(PROMPT): Each line below with the word "Figures" needs to be copied.

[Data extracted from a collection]
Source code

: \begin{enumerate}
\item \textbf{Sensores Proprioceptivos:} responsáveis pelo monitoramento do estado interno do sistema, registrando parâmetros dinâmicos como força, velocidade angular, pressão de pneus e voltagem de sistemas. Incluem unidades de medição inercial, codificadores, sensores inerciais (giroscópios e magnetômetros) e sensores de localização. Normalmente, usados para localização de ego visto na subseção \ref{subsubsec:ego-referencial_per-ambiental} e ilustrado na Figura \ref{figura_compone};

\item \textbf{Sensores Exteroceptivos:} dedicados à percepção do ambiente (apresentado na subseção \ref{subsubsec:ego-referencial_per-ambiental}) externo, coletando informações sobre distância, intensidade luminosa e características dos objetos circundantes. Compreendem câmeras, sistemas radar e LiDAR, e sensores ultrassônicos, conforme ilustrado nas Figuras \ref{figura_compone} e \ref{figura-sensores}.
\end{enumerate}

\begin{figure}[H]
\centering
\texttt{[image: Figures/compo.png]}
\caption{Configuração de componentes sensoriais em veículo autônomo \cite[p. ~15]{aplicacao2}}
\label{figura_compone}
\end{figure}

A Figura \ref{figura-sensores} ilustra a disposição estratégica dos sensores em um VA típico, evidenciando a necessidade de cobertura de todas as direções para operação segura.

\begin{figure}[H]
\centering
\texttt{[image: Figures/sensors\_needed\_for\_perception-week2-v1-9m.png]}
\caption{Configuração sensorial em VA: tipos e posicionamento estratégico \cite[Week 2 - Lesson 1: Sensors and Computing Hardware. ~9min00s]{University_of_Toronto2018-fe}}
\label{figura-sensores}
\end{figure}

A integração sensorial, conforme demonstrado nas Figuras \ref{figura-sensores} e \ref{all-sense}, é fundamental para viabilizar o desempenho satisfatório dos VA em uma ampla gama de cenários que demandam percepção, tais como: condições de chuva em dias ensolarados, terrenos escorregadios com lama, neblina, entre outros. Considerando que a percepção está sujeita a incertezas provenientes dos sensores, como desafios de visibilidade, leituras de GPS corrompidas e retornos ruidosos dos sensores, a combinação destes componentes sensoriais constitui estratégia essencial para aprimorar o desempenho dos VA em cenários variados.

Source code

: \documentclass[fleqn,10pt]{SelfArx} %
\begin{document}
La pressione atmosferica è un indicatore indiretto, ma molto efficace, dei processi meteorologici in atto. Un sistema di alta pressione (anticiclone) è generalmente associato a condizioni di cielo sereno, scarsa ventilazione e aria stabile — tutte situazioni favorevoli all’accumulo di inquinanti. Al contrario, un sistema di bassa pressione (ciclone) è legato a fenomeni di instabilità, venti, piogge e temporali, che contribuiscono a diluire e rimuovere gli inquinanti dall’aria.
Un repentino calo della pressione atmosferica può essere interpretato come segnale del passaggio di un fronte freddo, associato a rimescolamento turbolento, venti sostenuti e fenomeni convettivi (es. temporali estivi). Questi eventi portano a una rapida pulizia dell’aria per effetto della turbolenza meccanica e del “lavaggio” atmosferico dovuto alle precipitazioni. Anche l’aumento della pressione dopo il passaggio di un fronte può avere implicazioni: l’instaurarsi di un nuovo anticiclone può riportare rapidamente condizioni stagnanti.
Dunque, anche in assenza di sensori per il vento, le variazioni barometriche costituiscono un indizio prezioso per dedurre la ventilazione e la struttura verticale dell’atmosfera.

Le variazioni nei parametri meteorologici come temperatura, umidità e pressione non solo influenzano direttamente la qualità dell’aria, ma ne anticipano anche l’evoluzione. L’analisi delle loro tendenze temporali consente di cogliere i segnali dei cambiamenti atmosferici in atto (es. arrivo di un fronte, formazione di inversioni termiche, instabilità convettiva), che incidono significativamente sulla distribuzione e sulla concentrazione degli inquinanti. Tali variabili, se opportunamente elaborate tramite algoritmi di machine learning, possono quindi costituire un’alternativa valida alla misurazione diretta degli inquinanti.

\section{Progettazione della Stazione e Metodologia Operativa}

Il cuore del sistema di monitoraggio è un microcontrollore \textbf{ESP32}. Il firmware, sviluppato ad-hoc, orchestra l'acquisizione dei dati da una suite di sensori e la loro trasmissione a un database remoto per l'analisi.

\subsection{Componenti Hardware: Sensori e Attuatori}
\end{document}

(WRITTEN REPLY):
\texttt{[image: Figures/compo.png]}
\texttt{[image: Figures/sensors\_needed\_for\_perception-week2-v1-9m.png]}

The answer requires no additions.